#### WHAT TO DO
Pick out each line below containing "feature".

#### RECORDS SHOWN
::::::::::

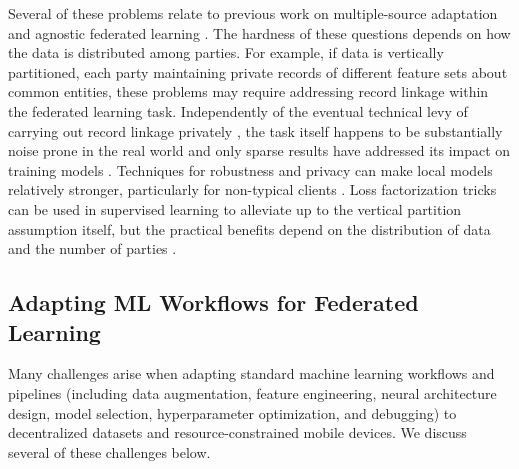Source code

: \documentclass[11pt]{article}
\newcommand{\sketch}[1]{[{\color{darkgreen}{\emph{#1}}}]}
\begin{document}
Several of these problems relate to previous work on multiple-source adaptation and agnostic federated learning \citep{mansour2009domain,mansour2009domainb,hoffman2018algorithms,Mohri2019}. The hardness of these questions depends on how the data is distributed among parties. For example, if data is vertically partitioned, each party  maintaining private records of different feature sets about common entities, these problems may require addressing record linkage \cite{christen12} within the federated learning task. Independently of the eventual technical levy of carrying out record linkage privately \cite{schnell11}, the task itself happens to be substantially noise prone in the real world \cite{sEP} and only sparse results have addressed its impact on training models \cite{Hardy2017-da}. Techniques for robustness and privacy can make local models relatively stronger, particularly for non-typical clients \citep{yu2020salvaging}. Loss factorization tricks can be used in supervised learning to alleviate up to the vertical partition assumption itself, but the practical benefits depend on the distribution of data and the number of parties \cite{pnhcFL}.


\subsection{Adapting ML Workflows for Federated Learning}
\label{sec:workflows}


Many challenges arise when adapting standard machine learning workflows and pipelines (including data augmentation, feature engineering, neural architecture design, model selection, hyperparameter optimization, and debugging) to decentralized datasets and resource-constrained mobile devices. We discuss several of these challenges below.
\end{document}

::::::::::

#### COMPLETED EXERCISE
Several of these problems relate to previous work on multiple-source adaptation and agnostic federated learning \citep{mansour2009domain,mansour2009domainb,hoffman2018algorithms,Mohri2019}. The hardness of these questions depends on how the data is distributed among parties. For example, if data is vertically partitioned, each party  maintaining private records of different feature sets about common entities, these problems may require addressing record linkage \cite{christen12} within the federated learning task. Independently of the eventual technical levy of carrying out record linkage privately \cite{schnell11}, the task itself happens to be substantially noise prone in the real world \cite{sEP} and only sparse results have addressed its impact on training models \cite{Hardy2017-da}. Techniques for robustness and privacy can make local models relatively stronger, particularly for non-typical clients \citep{yu2020salvaging}. Loss factorization tricks can be used in supervised learning to alleviate up to the vertical partition assumption itself, but the practical benefits depend on the distribution of data and the number of parties \cite{pnhcFL}.
Many challenges arise when adapting standard machine learning workflows and pipelines (including data augmentation, feature engineering, neural architecture design, model selection, hyperparameter optimization, and debugging) to decentralized datasets and resource-constrained mobile devices. We discuss several of these challenges below.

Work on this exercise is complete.